You make the specification requirements 100 pages long, written by an attorney to cover your butt and make the vendor 101% responsible for any type of interoperability and performance issues conceivable.

You order samples. Try them out. Once you figure out the combination that works, you pray that the actual product shipments have not had engineering changes that cause adverse effects.


----------



## Southeast Power (Jan 18, 2009)

I do not dim tape lights. They are usually just fine off or on.
i have found that the type that dim have an integrated control.


----------



## btharmy (Jan 17, 2009)

If the driver is dimable, it will say so on the driver label 95%+ of the time. Besides, you can't control a standard receptacle with a dimmer switch anyway. You have more to consider than just the driver being dimable.


----------



## Electric_Light (Apr 6, 2010)

btharmy said:


> If the driver is dimable, it will say so on the driver label 95%+ of the time. Besides, you can't control a standard receptacle with a dimmer switch anyway. You have more to consider than just the driver being dimable.

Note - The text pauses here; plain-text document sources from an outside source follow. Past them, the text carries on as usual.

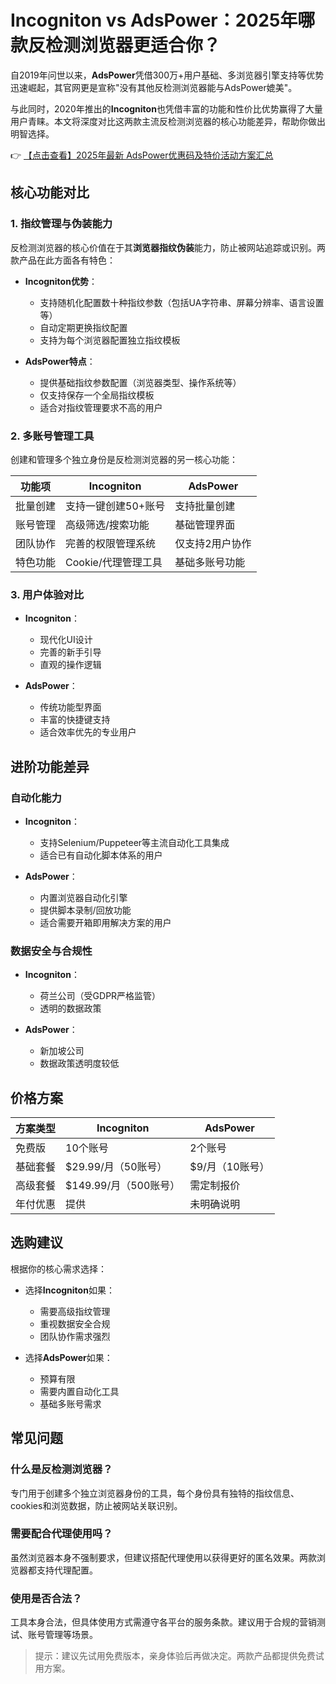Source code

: # Incogniton vs AdsPower：2025年哪款反检测浏览器更适合你？

自2019年问世以来，**AdsPower**凭借300万+用户基础、多浏览器引擎支持等优势迅速崛起，其官网更是宣称"没有其他反检测浏览器能与AdsPower媲美"。

与此同时，2020年推出的**Incogniton**也凭借丰富的功能和性价比优势赢得了大量用户青睐。本文将深度对比这两款主流反检测浏览器的核心功能差异，帮助你做出明智选择。

👉 [【点击查看】2025年最新 AdsPower优惠码及特价活动方案汇总](https://bit.ly/adspower_free)

## 核心功能对比

### 1. 指纹管理与伪装能力
反检测浏览器的核心价值在于其**浏览器指纹伪装**能力，防止被网站追踪或识别。两款产品在此方面各有特色：

- **Incogniton优势**：
  - 支持随机化配置数十种指纹参数（包括UA字符串、屏幕分辨率、语言设置等）
  - 自动定期更换指纹配置
  - 支持为每个浏览器配置独立指纹模板

- **AdsPower特点**：
  - 提供基础指纹参数配置（浏览器类型、操作系统等）
  - 仅支持保存一个全局指纹模板
  - 适合对指纹管理要求不高的用户

### 2. 多账号管理工具
创建和管理多个独立身份是反检测浏览器的另一核心功能：

| 功能项       | Incogniton                          | AdsPower                     |
|--------------|-------------------------------------|------------------------------|
| 批量创建     | 支持一键创建50+账号                 | 支持批量创建                 |
| 账号管理     | 高级筛选/搜索功能                   | 基础管理界面                 |
| 团队协作     | 完善的权限管理系统                  | 仅支持2用户协作              |
| 特色功能     | Cookie/代理管理工具                 | 基础多账号功能               |

### 3. 用户体验对比
- **Incogniton**：
  - 现代化UI设计
  - 完善的新手引导
  - 直观的操作逻辑

- **AdsPower**：
  - 传统功能型界面
  - 丰富的快捷键支持
  - 适合效率优先的专业用户

## 进阶功能差异

### 自动化能力
- **Incogniton**：
  - 支持Selenium/Puppeteer等主流自动化工具集成
  - 适合已有自动化脚本体系的用户

- **AdsPower**：
  - 内置浏览器自动化引擎
  - 提供脚本录制/回放功能
  - 适合需要开箱即用解决方案的用户

### 数据安全与合规性
- **Incogniton**：
  - 荷兰公司（受GDPR严格监管）
  - 透明的数据政策

- **AdsPower**：
  - 新加坡公司
  - 数据政策透明度较低

## 价格方案

| 方案类型   | Incogniton                     | AdsPower                  |
|------------|--------------------------------|---------------------------|
| 免费版     | 10个账号                      | 2个账号                   |
| 基础套餐   | $29.99/月（50账号）           | $9/月（10账号）           |
| 高级套餐   | $149.99/月（500账号）         | 需定制报价                |
| 年付优惠   | 提供                          | 未明确说明                |

## 选购建议

根据你的核心需求选择：
- 选择**Incogniton**如果：
  - 需要高级指纹管理
  - 重视数据安全合规
  - 团队协作需求强烈

- 选择**AdsPower**如果：
  - 预算有限
  - 需要内置自动化工具
  - 基础多账号需求

## 常见问题

### 什么是反检测浏览器？
专门用于创建多个独立浏览器身份的工具，每个身份具有独特的指纹信息、cookies和浏览数据，防止被网站关联识别。

### 需要配合代理使用吗？
虽然浏览器本身不强制要求，但建议搭配代理使用以获得更好的匿名效果。两款浏览器都支持代理配置。

### 使用是否合法？
工具本身合法，但具体使用方式需遵守各平台的服务条款。建议用于合规的营销测试、账号管理等场景。

> 提示：建议先试用免费版本，亲身体验后再做决定。两款产品都提供免费试用方案。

The volt rated ones and mA rated ones are not the same. 
The mA rated ones are wired like Christmas lights that use tiny bulbs. The ones that use purpose specific, DC output "LED DRIVER" and dim using Lutron EcoSystem or 0-10v are very unlikely to have any issues. 

The "low voltage transformer" rated ones are wired like Xmas lights that use 120v bulbs in parallel. These are the ones that are designed also operate incandescent lamps like MR16s. 

This is the kind that where you must consider the dimmer, driver and the selected lamp(s) compatibility. This is the gist of what Lutron Electronics has to say and I wouldn't argue with what Lutron says. They know dimming far more than I do. 

http://www.lutron.com/TechnicalDocumentLibrary/3683586_Challenges_of_Dimming_Whitepaper.pdf


----------